Reduzierung auf 100 Meter Länge
Fünfzig Jahre nach dem ich mir schon einmal solche Gedanken gemacht hatte, hat Tesla nun ein System entwickelt, dass Leiterplatten ähnlich kommt und leicht in ein Auto eingebaut werden kann. Dabei werden standardisierte Baugruppen mit verschiedenen Leiterschienen und Schalteinheiten zusammen gefasst. Diese Baugruppen können automatisiert hergestellt und durch Roboter verbaut werden. Das spart Zeit, Kosten und reduziert Komplexität. Baugruppen können sogar in verschiedenen Fahrzeug-Modellen verwendet werden. Tesla will damit die Kabellänge auf 100 Meter beschränken und spart enorm viel Gewicht ein. Das System besteht nur mehr aus sechs Baugruppen, die in den Türen und im Fahrzeug rechts und links verlegt werden. An diese sechs Baugruppen können an vielen Stellen Endgeräte angeschlossen werden. Das heisst, das auch eine spätere Ergänzung oder Adaption leicht möglich ist.
Aber nicht nur das. Die Baugruppen funktionieren, eben wie Leiterplatten, auch als Schalt- und Steuerungselemente. Über die Steuerungssoftware können über die Leiterplatten Baugruppen ein oder ausgeschaltet oder sogar stufenlos gesteuert werden. Da wo man bei herkömmlichen Autos Relais verwendet, benutzt Tesla diese Baugruppen. Das vereinfacht die gesamte Steuerung, den Ersatzteil Austausch, wenn er denn noch nötig ist, und reduziert die Komplexität enorm.

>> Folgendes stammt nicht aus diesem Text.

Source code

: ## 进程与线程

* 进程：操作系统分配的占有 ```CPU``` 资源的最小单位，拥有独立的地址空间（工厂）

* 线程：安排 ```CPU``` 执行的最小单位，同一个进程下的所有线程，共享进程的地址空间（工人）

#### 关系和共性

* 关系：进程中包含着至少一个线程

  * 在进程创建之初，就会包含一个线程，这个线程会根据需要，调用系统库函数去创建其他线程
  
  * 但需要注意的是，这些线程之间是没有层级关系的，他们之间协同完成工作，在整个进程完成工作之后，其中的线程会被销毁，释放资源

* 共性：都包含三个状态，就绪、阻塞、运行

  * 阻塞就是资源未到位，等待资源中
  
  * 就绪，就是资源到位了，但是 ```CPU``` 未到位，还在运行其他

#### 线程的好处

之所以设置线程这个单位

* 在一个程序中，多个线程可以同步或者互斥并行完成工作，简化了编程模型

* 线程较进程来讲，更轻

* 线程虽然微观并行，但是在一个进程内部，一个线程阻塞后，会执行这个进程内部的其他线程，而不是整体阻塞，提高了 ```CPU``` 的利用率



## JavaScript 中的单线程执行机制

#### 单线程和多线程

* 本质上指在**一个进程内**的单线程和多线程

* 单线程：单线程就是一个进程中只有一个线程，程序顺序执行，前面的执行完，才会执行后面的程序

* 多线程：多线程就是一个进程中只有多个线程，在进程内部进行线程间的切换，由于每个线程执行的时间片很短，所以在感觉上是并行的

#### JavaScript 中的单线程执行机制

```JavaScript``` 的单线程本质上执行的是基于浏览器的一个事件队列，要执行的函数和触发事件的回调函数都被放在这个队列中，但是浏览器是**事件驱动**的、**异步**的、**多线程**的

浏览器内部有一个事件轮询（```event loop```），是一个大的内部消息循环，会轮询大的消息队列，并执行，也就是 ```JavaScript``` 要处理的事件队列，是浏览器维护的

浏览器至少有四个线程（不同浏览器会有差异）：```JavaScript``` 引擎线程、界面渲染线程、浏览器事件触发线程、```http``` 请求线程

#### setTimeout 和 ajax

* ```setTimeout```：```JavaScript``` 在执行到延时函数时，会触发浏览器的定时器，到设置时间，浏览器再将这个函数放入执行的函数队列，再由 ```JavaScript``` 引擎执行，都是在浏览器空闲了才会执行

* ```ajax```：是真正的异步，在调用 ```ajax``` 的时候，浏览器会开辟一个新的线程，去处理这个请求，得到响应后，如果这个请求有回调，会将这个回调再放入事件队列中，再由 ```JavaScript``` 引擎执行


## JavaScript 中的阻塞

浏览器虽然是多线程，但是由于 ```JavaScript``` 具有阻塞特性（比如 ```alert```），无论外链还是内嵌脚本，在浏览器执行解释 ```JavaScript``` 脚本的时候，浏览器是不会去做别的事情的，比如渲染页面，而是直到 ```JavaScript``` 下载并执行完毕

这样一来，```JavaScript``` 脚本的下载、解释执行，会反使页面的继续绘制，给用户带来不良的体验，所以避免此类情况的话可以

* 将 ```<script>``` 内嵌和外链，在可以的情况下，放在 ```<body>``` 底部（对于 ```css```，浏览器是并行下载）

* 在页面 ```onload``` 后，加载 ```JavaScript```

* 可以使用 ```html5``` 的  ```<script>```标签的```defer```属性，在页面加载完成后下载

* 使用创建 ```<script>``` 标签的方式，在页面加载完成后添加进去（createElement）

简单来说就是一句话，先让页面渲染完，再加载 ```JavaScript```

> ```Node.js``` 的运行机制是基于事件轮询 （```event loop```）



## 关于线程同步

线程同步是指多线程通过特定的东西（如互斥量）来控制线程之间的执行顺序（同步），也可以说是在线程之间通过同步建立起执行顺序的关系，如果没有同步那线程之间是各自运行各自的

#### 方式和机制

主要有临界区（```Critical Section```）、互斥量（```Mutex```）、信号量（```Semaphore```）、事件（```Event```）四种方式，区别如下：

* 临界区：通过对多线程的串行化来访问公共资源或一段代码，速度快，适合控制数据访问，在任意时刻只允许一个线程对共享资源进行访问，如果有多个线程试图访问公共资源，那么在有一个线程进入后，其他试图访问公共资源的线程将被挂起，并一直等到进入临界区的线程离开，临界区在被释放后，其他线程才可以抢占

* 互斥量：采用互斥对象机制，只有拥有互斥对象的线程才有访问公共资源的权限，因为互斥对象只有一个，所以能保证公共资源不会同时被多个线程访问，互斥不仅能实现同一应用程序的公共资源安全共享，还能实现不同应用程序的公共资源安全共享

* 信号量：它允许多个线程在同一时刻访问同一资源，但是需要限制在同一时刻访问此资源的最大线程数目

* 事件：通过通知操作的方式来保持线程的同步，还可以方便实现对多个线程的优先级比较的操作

Tesla profitiert nicht nur bei seinen Autos, sondern verdient auch an Lizenzgebühren
Die elektrische Verkabelung in Autos ist ein Milliarden Markt. Jeder der hier Kosten senken möchte wird an dem Patent von Tesla interessiert sein. Für viele ist es leichter und günstiger das Patent zu lizenzieren und dann Kosten zu sparen, anstatt selber ein neues, anderes System zu entwicklen. Tesla kann also mit dieser Entwicklung nicht nur bei seinen Autos sehr viel Geld verdienen sondern auch mit der Lizenzvergabe an andere Hersteller. Eine Win-Win Situation.
Lange hat es gedauert bis endlich eine Innovation auf diesem Gebiet erfolgt ist. Ich hoffe die nächsten werden nicht auch weitere fünfzig Jahre dauern. Es ist immer wieder gut, wenn in einer Branche Neueinsteiger frischen Wind erzeugen. Schade, dass es nur so geht.